Wednesday, 26 February 2014

Joint Oireachtas Committee on Transport and Communications

Sustainability of Post Office Network: Irish Postmasters Union

10:45 am

Photo of Michael Healy-RaeMichael Healy-Rae (Kerry South, Independent) | Oireachtas source

If we tease out the Minister's speech and what it is going to mean to rural post offices, does the IPU consider that I am right, despite the Minister's assertion that the Government is not going to close down any offices? The Minister made great play yesterday in the media of trying to say the Government is not closing down post offices and so on. However, if one takes his speech to its ultimate, is he not saying that yes, post offices are going to close? That is one question.
With regard to an item touched on by other Deputies and Senators, the issue of the post office working in an ad hocway in conjunction with members of the Garda Síochána, does the IPU agree that, as has been proven, gardaí and those who want to carry out checks on who is who and what is what have always found the knowledge in local post offices to be very beneficial in dealing with their affairs?
With regard to the Department of Social Protection, it is true to say it is asking people for their bank details, in other words, it is telling them that it wants to pay them through the bank. The Department tells us, and has told me on numerous occasions in response to parliamentary questions, that for it to direct people to the post offices would be unfair as it would give the post offices an unfair advantage, and that it could not do that.

If the Department cannot actively encourage people to use post offices, how is it acceptable that it continues to direct people to use banks? These are the same banks which failed people in this country and continue to be a shambles. Surely common sense should prevail. If the Department is able to direct people to banks, it should equally be able to direct them to post offices. I am interested in the delegates' views on that.

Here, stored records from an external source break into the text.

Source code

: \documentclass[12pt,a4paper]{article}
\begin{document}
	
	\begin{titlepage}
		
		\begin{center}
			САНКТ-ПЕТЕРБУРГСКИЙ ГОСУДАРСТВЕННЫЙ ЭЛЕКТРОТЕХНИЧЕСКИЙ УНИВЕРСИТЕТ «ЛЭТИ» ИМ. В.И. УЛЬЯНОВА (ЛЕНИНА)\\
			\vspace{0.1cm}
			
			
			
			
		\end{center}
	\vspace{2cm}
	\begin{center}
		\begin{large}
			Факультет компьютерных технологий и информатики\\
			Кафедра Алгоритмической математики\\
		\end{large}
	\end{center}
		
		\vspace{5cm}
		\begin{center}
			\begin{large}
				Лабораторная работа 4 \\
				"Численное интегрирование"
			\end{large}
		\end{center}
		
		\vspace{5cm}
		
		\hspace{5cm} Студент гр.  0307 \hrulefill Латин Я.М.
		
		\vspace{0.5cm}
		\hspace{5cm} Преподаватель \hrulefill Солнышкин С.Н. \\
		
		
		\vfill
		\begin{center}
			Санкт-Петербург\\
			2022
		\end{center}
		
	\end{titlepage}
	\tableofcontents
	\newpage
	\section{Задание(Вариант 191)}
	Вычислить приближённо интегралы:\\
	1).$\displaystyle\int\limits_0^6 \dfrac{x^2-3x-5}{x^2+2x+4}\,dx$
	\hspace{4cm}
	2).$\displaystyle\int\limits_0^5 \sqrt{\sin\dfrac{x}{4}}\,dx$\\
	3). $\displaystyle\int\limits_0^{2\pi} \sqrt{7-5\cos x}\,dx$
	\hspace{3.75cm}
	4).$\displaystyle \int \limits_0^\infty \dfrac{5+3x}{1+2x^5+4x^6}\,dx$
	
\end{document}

It is not so many years ago that a Minister announced in Dáil Éireann the imminent closure of certain district hospitals, including those in Killarney, Kenmare and Cahersiveen and two in west Cork. That Minister believed he was making the right decision at the time. We all know what would have ensued in the following years if those district hospitals had closed. Where would we be now in terms of caring for elderly people in local communities? It is the exact same situation with the post offices. As Deputy Coffey rightly stated - it was the soundest statement we have heard today - there is no point in everybody dancing around after the post office network has disappeared, organising public meetings where we all go in shouting and roaring. Now is the time to take action.

I thank the Chairman for facilitating this debate. We must show the Government in no uncertain terms that the maintenance of the post office network is not just an aspiration. It is vital that every post office that has survived thus far is still there in 20 or 30 years time. We have an opportunity in this meeting, in advance of the vote in the Dáil, to make history. We must ask ourselves whether we are doing all we can to ensure the survival of the post office network not just for our children but for our grandchildren. The community hospitals I referred to, instead of being shut down, received the investment they required and we now realise we could not have done without them. At one time in the 1980s, however, a former Minister, in all good faith, considered it the best option to get rid of them. Politicians and officials sometimes get it wrong. We in this committee must ensure we get it right on this occasion.